CloudStreams 10.15 | webMethods CloudStreams Documentation | Administering webMethods CloudStreams | Deploying Virtual Services and Connector Virtual Services | What Happens When You Deploy a Service? | Policy Conflict Resolution Rules
 
Policy Conflict Resolution Rules
When the combined list of actions is evaluated, policy conflicts can arise due to multiple authentication or authorization actions. Conflicts between these actions are resolved as follows.
Action Type
Resolution
Authentication actions:
*Require HTTP Basic Authentication
*Require WSS Username Token
*Require X.509 Token
*Require SAML Token
One occurrence of each authentication action that appears in the list is chosen.
Authorization actions:
*Authorize User
All occurrences of authorization actions are chosen.

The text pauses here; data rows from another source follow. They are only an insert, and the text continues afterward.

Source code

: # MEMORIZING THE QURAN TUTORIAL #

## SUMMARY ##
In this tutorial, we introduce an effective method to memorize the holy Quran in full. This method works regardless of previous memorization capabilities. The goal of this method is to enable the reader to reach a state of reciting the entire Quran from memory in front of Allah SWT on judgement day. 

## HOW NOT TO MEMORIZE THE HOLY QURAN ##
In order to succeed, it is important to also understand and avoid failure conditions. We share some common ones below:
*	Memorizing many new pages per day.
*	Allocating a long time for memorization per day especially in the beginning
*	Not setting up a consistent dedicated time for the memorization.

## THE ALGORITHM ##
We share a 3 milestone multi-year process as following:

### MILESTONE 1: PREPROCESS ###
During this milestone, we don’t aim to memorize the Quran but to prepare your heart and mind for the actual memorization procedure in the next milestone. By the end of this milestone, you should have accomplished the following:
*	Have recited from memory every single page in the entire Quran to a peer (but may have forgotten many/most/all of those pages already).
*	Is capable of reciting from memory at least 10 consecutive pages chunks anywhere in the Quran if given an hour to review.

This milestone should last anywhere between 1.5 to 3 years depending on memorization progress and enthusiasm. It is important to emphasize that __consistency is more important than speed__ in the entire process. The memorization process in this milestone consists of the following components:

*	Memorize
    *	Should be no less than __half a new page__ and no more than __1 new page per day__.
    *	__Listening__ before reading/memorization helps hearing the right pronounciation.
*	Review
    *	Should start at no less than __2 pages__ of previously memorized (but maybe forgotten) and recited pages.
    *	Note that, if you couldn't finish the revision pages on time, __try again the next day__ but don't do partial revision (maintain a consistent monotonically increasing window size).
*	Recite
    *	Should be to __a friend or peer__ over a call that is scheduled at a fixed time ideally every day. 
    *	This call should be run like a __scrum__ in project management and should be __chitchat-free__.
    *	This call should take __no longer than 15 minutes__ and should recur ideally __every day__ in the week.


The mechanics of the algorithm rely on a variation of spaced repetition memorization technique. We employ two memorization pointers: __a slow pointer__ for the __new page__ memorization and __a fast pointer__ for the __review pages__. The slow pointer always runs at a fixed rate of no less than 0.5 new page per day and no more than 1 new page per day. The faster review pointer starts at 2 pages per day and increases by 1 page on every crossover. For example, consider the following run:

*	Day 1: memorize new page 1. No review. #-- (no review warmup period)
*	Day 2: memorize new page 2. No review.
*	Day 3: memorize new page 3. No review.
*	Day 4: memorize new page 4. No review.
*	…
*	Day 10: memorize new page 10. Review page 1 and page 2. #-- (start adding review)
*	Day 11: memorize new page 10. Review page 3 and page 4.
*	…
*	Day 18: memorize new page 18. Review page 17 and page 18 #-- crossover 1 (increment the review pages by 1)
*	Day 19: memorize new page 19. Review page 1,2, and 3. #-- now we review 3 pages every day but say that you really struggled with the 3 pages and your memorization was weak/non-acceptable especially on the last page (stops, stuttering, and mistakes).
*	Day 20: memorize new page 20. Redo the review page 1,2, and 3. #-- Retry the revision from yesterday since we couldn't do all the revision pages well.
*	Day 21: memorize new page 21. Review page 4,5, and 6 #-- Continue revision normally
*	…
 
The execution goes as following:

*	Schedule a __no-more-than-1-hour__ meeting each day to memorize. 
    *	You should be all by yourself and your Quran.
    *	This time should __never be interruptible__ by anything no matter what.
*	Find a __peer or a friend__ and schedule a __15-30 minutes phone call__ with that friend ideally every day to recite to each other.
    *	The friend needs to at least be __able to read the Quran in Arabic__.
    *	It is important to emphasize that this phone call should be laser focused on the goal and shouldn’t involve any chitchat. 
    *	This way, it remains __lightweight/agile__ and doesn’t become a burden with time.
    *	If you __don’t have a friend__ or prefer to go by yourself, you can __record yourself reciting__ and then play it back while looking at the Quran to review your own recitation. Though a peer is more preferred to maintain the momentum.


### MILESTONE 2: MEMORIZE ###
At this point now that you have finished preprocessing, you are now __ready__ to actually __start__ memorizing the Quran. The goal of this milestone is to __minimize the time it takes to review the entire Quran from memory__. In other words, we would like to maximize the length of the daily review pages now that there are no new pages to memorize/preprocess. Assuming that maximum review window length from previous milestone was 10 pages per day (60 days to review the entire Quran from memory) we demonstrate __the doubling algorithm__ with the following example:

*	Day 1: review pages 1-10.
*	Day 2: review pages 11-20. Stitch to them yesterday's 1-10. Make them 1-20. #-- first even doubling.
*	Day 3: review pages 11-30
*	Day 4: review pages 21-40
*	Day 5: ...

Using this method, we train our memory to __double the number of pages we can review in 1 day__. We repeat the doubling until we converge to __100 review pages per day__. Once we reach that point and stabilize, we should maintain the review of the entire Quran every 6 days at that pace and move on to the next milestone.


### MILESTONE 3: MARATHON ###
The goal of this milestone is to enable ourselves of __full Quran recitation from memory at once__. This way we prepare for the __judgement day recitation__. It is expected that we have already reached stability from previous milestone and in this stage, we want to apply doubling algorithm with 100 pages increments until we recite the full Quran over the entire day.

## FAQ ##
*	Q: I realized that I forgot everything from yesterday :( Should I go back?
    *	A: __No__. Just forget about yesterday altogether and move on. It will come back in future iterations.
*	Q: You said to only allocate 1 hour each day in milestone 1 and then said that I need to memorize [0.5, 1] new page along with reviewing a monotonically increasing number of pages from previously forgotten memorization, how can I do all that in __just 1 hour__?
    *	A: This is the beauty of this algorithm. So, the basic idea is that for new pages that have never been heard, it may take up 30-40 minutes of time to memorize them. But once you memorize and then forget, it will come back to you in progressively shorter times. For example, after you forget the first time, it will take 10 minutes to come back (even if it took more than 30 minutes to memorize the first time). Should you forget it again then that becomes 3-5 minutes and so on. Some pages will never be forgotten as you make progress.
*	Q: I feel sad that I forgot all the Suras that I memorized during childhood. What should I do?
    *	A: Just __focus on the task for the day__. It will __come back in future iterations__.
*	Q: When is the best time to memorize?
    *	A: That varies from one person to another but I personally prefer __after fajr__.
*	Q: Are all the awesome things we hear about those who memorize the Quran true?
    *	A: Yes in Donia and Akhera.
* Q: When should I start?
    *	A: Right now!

The Policy Conflict Resolution rules evaluate the actions from all policies in the following order. The rules choose the actions for the effective policy as follows:
Order
Action
Result Chosen for Effective Policy
1
Require SSL
One occurrence of the action is chosen if one of the actions has its Client Certificate Required parameter set to Yes.
2
Require HTTP Basic Authentication
One occurrence of the action is chosen.
3
Require WSS Username Token
One occurrence of the action is chosen.
4
Require WSS X.509 Token
One occurrence of the action is chosen.
5
Require WSS SAML Token
One occurrence of the action is chosen.
6
Require Signing
One occurrence of the action is chosen.
7
Require Encryption
One occurrence of the action is chosen.
8
Require Timestamps
One occurrence of the action is chosen.
9
Identify Consumer
One occurrence of the action is chosen. CloudStreams evaluates the consumer identifiers in all the actions and selects the action with the highest-priority consumer identifier, as follows: 1.) IP address 2.) Host name 3.) HTTP Authentication token 4.) WS-Security token 5.) Custom identification token 6.) Consumer certificate 7.) User ID.
10
Authorize User
All occurrences of the action are chosen.
11
Validate Schema
If at least one occurrence of the action is configured to validate requests, and at least one occurrence of the action is configured to validate responses, then an action is constructed to validate both requests and responses.
12
Log Invocations
All occurrences of the action are chosen.
13
Monitor Service Performance
All occurrences of the action are chosen.
14
Monitor Service Level Agreement
All occurrences of the action are chosen.
15
Throttling Traffic Optimization
All occurrences of the action are chosen.